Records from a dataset
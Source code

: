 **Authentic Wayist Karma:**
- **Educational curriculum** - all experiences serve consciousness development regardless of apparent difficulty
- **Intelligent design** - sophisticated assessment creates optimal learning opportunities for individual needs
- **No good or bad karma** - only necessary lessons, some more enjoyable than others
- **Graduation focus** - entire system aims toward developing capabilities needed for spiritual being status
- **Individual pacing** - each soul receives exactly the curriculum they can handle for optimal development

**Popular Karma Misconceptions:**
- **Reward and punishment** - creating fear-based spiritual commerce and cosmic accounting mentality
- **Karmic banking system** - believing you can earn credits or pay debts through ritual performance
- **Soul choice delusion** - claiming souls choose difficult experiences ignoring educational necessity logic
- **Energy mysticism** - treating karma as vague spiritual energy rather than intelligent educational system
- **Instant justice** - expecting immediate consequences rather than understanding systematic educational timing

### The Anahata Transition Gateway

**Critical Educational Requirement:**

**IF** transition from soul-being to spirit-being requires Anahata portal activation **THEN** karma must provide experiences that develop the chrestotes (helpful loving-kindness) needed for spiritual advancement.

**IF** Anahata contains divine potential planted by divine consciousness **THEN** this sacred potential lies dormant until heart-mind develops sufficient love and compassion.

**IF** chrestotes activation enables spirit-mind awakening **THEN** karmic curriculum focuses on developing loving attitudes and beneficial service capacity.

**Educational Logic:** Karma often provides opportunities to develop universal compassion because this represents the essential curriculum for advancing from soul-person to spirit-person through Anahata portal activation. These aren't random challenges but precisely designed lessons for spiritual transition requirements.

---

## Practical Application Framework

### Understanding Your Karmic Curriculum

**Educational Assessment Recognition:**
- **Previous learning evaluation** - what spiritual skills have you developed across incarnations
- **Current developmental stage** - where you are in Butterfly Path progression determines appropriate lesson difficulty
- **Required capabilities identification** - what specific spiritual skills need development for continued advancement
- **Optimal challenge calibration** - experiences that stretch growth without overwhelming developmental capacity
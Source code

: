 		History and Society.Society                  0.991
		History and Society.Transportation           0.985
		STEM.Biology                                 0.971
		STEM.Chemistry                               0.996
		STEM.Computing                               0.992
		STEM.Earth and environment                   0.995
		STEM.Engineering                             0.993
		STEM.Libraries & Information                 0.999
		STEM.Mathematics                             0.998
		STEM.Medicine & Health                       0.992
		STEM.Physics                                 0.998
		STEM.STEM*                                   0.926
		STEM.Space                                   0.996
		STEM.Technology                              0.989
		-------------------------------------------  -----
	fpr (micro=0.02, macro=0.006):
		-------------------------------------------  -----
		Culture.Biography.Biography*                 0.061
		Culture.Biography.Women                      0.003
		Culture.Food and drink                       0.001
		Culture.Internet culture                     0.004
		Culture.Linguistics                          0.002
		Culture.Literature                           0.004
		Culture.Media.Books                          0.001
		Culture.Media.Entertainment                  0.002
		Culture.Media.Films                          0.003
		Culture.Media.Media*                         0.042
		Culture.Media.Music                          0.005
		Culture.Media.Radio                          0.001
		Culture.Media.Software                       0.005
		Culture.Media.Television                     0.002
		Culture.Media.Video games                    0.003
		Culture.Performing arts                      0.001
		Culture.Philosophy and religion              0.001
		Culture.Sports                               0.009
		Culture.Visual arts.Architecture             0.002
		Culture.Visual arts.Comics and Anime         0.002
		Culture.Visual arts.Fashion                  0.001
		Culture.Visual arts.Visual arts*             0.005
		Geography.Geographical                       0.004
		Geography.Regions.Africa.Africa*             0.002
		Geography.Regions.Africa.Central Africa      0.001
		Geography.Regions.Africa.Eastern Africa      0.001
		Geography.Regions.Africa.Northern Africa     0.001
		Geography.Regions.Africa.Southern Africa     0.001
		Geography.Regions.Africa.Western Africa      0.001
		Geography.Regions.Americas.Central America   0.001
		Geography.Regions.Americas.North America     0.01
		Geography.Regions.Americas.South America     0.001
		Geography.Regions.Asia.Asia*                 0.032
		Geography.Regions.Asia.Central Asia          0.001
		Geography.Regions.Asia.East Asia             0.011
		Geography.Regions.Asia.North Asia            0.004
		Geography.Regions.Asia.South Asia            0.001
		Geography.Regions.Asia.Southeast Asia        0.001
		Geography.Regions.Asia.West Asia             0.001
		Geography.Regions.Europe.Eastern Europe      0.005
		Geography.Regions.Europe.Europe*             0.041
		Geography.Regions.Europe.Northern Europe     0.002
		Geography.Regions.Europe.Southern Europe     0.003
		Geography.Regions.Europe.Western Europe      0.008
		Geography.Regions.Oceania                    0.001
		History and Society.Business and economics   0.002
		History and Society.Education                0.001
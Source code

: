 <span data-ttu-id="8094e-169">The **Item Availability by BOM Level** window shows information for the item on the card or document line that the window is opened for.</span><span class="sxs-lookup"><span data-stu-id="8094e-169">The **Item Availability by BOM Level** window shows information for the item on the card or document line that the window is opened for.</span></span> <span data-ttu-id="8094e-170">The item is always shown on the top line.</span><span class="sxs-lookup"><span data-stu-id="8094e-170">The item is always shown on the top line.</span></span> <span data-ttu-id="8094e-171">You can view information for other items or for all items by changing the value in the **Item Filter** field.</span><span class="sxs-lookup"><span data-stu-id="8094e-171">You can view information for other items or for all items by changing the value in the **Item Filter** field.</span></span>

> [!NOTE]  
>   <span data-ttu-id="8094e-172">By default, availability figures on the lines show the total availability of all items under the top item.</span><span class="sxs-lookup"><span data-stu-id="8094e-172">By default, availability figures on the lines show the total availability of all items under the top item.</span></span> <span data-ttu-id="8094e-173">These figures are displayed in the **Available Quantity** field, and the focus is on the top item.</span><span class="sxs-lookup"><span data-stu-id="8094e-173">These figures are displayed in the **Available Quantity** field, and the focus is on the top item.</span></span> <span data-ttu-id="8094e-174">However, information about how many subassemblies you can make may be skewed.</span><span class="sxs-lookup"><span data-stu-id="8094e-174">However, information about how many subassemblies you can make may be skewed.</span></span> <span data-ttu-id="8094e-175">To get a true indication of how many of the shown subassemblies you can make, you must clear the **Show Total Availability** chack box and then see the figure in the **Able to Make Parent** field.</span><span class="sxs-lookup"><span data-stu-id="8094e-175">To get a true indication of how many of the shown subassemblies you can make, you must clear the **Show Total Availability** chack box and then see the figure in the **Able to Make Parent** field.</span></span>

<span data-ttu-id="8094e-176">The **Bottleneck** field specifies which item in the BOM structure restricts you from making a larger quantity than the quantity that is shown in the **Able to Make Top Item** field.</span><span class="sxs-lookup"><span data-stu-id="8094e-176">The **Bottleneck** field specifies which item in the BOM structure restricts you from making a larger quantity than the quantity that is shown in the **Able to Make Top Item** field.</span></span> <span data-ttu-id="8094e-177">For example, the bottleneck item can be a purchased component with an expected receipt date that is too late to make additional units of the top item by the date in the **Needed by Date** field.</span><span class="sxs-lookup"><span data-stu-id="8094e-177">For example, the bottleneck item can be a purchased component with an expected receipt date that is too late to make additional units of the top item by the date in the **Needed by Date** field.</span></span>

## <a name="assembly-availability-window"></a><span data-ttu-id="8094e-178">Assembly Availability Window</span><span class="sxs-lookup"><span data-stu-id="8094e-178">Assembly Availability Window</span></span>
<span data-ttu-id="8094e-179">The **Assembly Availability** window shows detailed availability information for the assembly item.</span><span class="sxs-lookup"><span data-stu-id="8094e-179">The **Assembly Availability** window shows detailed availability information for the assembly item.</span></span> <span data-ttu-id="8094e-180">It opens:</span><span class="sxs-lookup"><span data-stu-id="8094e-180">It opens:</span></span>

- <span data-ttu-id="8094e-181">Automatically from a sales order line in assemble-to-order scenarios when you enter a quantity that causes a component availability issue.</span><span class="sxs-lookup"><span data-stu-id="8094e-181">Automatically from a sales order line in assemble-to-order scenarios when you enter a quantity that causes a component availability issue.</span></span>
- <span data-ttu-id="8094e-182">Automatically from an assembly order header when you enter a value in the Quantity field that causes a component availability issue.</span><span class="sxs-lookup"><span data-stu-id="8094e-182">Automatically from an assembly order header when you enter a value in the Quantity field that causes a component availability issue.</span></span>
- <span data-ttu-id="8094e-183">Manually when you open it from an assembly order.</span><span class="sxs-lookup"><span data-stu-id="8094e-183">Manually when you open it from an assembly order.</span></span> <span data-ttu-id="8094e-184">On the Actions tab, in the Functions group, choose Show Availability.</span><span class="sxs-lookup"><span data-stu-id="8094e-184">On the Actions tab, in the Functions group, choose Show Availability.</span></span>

**Directions:** All that is wanted is an exact copy of the lines above from the one with "### The Anahata Transition Gateway" through the one with "beneficial service capacity.", with both ends included.

**Task answer:**
### The Anahata Transition Gateway

**Critical Educational Requirement:**

**IF** transition from soul-being to spirit-being requires Anahata portal activation **THEN** karma must provide experiences that develop the chrestotes (helpful loving-kindness) needed for spiritual advancement.

**IF** Anahata contains divine potential planted by divine consciousness **THEN** this sacred potential lies dormant until heart-mind develops sufficient love and compassion.

**IF** chrestotes activation enables spirit-mind awakening **THEN** karmic curriculum focuses on developing loving attitudes and beneficial service capacity.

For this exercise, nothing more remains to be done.